----- Source data -----

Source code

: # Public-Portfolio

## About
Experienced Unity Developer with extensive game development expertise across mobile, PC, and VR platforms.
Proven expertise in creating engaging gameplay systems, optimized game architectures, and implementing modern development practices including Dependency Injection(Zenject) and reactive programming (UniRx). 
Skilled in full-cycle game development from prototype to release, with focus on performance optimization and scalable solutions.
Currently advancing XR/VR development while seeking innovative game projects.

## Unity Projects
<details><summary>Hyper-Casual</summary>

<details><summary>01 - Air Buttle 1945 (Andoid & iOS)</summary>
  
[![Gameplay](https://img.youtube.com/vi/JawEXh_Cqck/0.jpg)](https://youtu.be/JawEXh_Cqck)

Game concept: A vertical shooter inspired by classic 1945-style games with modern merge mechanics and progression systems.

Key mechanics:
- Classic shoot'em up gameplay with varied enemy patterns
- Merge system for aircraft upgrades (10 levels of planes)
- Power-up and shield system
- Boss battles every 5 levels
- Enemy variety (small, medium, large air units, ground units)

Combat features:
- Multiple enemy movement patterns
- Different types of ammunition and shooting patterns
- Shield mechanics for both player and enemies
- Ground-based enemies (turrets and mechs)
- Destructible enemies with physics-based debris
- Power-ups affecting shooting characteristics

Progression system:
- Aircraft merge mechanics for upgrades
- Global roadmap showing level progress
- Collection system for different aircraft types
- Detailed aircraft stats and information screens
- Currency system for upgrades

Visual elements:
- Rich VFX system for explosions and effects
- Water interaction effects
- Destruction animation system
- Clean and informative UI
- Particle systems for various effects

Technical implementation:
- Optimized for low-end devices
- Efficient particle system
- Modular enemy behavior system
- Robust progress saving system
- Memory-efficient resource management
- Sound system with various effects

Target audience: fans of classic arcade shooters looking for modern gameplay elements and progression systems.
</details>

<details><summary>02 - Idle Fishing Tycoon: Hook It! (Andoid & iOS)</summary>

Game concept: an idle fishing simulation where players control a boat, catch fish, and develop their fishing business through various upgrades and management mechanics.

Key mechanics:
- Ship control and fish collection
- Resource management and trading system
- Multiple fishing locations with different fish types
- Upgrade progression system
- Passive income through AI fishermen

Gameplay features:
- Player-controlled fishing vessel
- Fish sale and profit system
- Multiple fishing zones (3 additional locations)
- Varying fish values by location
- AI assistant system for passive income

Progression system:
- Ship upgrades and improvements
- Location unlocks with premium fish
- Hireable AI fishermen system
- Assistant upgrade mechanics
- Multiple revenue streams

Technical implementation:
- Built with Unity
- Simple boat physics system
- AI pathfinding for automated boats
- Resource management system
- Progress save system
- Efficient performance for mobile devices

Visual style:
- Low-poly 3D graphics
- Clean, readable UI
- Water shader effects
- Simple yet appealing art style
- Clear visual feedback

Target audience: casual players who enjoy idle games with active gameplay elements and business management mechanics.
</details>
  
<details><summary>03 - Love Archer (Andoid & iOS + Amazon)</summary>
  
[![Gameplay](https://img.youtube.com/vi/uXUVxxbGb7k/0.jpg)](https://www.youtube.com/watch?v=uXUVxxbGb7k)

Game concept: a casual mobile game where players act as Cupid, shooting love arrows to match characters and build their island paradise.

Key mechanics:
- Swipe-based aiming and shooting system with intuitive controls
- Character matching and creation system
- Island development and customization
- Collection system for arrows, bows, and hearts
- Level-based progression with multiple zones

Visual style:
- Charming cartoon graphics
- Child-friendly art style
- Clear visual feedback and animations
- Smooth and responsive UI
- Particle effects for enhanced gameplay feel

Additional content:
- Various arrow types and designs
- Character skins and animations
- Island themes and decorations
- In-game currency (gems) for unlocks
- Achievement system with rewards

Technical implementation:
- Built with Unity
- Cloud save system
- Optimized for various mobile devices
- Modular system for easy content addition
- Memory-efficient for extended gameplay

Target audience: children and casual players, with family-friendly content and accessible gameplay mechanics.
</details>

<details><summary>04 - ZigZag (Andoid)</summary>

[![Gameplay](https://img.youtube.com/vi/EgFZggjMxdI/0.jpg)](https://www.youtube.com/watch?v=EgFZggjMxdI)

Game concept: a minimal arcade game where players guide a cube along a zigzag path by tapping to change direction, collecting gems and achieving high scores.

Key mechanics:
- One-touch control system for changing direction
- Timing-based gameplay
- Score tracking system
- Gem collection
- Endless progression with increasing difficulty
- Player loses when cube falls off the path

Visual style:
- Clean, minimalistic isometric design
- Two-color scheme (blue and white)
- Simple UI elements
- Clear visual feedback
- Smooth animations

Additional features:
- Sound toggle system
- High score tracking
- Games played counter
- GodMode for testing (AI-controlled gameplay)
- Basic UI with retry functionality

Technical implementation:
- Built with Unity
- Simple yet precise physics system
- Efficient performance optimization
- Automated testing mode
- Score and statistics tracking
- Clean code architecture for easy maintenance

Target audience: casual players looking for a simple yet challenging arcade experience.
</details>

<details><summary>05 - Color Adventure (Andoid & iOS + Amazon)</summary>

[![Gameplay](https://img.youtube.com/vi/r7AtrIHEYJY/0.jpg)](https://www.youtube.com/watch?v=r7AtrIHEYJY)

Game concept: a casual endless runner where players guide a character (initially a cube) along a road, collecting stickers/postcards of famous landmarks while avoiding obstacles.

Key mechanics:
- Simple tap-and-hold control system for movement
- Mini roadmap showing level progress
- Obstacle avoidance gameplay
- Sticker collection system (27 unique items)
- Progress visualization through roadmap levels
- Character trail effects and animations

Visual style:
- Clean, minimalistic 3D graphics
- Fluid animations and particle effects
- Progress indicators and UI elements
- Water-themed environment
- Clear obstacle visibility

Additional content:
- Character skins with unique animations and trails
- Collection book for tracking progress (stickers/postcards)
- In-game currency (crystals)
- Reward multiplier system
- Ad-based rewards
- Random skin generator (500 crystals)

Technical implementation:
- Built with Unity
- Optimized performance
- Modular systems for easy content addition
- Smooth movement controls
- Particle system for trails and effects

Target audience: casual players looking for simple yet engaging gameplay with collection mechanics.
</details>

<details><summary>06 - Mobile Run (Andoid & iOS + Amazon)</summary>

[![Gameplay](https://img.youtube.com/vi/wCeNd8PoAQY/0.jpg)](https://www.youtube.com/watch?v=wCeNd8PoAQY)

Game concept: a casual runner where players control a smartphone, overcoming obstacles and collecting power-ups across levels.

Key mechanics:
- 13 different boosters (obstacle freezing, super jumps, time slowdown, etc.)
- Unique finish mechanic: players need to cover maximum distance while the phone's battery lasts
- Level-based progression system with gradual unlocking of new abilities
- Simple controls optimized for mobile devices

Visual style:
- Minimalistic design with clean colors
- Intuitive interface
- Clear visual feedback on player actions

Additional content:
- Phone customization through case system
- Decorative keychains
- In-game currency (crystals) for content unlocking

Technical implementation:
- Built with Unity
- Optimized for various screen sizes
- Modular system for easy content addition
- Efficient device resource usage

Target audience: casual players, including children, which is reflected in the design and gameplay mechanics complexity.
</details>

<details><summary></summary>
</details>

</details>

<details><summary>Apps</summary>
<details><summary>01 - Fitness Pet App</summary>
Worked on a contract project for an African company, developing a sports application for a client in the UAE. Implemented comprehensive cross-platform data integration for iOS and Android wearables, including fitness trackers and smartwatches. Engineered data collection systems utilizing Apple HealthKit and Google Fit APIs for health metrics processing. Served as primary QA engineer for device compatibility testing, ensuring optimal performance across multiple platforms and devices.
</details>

-----
----- Source data -----

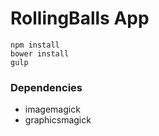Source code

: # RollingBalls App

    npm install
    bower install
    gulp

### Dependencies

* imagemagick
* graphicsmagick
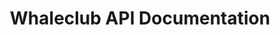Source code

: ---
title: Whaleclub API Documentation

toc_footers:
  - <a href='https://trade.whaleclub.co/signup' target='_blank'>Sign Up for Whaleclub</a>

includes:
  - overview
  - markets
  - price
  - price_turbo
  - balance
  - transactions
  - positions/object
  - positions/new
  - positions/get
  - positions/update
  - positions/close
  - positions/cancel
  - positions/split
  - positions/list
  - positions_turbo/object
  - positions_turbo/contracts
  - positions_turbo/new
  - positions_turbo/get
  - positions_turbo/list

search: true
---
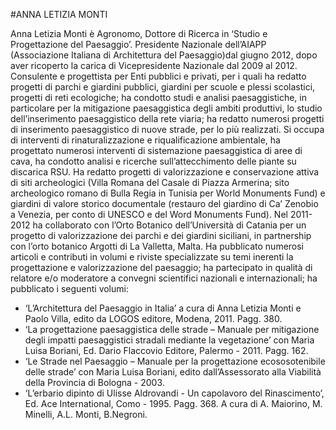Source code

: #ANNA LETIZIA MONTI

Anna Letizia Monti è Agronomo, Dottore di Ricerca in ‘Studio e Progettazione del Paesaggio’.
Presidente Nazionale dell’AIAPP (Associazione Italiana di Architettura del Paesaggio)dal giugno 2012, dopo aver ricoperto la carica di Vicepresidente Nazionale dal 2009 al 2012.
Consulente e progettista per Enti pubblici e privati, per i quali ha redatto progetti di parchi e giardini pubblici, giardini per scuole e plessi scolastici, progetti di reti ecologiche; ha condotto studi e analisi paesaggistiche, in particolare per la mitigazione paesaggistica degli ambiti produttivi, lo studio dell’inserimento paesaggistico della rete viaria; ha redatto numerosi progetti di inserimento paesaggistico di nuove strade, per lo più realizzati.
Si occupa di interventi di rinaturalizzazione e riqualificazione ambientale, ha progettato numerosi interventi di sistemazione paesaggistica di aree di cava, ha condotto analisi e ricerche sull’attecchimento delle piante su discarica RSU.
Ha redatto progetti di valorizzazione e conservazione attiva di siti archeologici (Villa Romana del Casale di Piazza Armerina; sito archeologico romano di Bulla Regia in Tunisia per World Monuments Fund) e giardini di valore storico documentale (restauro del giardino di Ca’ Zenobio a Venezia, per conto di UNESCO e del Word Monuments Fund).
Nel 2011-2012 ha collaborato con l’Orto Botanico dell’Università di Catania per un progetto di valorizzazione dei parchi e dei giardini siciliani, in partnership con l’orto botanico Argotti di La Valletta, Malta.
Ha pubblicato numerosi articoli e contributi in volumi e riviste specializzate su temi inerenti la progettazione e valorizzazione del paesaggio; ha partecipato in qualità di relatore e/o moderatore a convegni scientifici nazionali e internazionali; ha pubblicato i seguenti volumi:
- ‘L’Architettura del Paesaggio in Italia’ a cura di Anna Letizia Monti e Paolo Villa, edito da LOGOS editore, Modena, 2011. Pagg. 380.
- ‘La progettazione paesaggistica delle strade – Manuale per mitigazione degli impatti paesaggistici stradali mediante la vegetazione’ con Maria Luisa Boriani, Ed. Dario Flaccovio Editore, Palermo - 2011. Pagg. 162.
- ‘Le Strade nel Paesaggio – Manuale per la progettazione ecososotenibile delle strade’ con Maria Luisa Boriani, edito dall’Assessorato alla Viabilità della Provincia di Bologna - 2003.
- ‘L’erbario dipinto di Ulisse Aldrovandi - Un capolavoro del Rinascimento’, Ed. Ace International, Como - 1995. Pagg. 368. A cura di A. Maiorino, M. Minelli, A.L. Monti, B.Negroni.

-----

Please state the number of lines in the data above that hold the word "Villa", without any other text.

2